DAB: On the other side, we have the right that says, “Well, Black people just need to act more like white people.” We need to get married; we need to buy homes. I've already told you why buying a home isn't the ticket to wealth for Black Americans the way it is white Americans.
But getting married: My research shows that when white people get married, they're more likely to get a tax cut. How? Because the tax law favors married couples with one single wage earner—one person who works in the paid labor market, the other person who works at home—that couple gets a tax cut. Couples like my parents (my mother was a nurse, my father was a plumber), they made roughly equal amounts: They don't get a tax cut—and for decades, they paid higher taxes.

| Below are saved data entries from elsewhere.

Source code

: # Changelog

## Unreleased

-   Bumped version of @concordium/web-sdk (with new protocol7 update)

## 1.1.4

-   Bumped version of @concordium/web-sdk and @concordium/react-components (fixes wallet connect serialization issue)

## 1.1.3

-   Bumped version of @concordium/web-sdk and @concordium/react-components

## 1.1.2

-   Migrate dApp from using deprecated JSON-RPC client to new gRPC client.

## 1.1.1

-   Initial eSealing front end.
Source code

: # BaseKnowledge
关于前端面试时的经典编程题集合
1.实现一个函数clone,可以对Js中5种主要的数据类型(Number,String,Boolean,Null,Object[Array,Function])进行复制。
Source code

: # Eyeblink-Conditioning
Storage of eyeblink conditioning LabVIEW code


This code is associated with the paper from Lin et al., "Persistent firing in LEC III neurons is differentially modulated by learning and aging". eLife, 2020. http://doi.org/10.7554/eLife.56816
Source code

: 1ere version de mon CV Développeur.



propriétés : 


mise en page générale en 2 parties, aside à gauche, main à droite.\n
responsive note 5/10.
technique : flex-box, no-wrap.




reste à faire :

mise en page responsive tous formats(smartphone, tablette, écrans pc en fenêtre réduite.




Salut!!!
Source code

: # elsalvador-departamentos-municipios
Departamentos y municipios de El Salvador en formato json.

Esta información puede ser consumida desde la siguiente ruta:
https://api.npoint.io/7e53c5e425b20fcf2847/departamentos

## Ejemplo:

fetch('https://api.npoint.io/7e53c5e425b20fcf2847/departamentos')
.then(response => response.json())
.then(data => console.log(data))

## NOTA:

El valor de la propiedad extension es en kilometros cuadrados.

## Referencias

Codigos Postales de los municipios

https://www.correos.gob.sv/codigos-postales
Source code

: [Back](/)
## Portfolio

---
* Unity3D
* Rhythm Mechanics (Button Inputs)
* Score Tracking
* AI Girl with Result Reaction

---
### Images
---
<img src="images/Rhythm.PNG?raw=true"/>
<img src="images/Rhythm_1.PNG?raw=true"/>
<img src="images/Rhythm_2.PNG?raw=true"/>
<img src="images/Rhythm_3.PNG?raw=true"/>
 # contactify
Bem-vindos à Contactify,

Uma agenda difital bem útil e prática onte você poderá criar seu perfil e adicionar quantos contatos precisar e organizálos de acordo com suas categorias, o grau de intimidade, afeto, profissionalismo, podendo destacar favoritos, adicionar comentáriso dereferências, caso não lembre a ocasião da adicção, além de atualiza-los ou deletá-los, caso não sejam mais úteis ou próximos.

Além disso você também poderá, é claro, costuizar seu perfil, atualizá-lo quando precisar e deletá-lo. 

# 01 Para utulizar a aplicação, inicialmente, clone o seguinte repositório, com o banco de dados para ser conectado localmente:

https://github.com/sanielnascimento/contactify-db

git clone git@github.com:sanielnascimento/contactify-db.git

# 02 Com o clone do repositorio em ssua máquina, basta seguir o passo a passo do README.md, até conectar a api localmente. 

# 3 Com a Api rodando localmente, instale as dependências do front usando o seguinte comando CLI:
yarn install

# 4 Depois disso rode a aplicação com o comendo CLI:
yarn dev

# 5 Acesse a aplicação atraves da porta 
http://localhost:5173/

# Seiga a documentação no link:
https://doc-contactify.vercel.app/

So you have conservatives saying, "Black people, you just need to get married." And my research shows, well, when we do, we don't get a tax cut.
So part of the road to a solution is really understanding the problem. And one of the key pieces that I make in my book is the system of America for building wealth is designed for white wealth. It's designed for how white Americans engage in their activities, whether it's marriage or buying a home, in a way that Black Americans simply cannot replicate. And until we come to terms with our racist wealth-building system, no solution is going to fix it.
JJ: Let me ask you, finally, you've been working on this for a while, and you've seen the interest in the topic, or even the belief that it is a topic, shift.
JJ: After George Floyd's murder, you say in this Bloomberg Businessweekpiece from March, “Suddenly people wanted to talk about race and tax.” I don't want you to burn any bridges with reporters, but I am curious, when you talk to media, where do you have to start? Do you find people disbelieving? Are they ready to see that this is real? And it doesn't have to be media, but just the general public—do you feel like the moment is right to push this forward?
DAB: I do, and I will say this: Post–George Floyd, the reporters who have called me have been terrific, and have been in a listening mode; they have not been in an argumentative mode. Pre–George Floyd, white reporters that I've talked to, that I've tried to talk to about race, have been very dismissive. And they're different people; those people did not come back to me post–George Floyd, right? The people who came to me were all new white reporters who I hadn't talked to before, who actually saw the moment and wanted to get better informed. So that's kind of heartening, to be honest with you. I haven't had the pushback.
And I will say, over the years, the audiences that gave me the most comfort were the general public audiences. They were hungry for what I had to say, and curious, and were listening and attentive. It would be white academics who didn't want to hear anything I had to say. So the general public has always been an encouragement for me in doing this work.
JJ: We've been speaking with Dorothy A. Brown, Asa Griggs Candler professor of law at Emory University School of Law. The book is The Whiteness of Wealth: How the Tax System Impoverishes Black Americans—and How We Can Fix It; it's out now from Crown. Thank you so much, Dorothy Brown, for joining us this week on CounterSpin.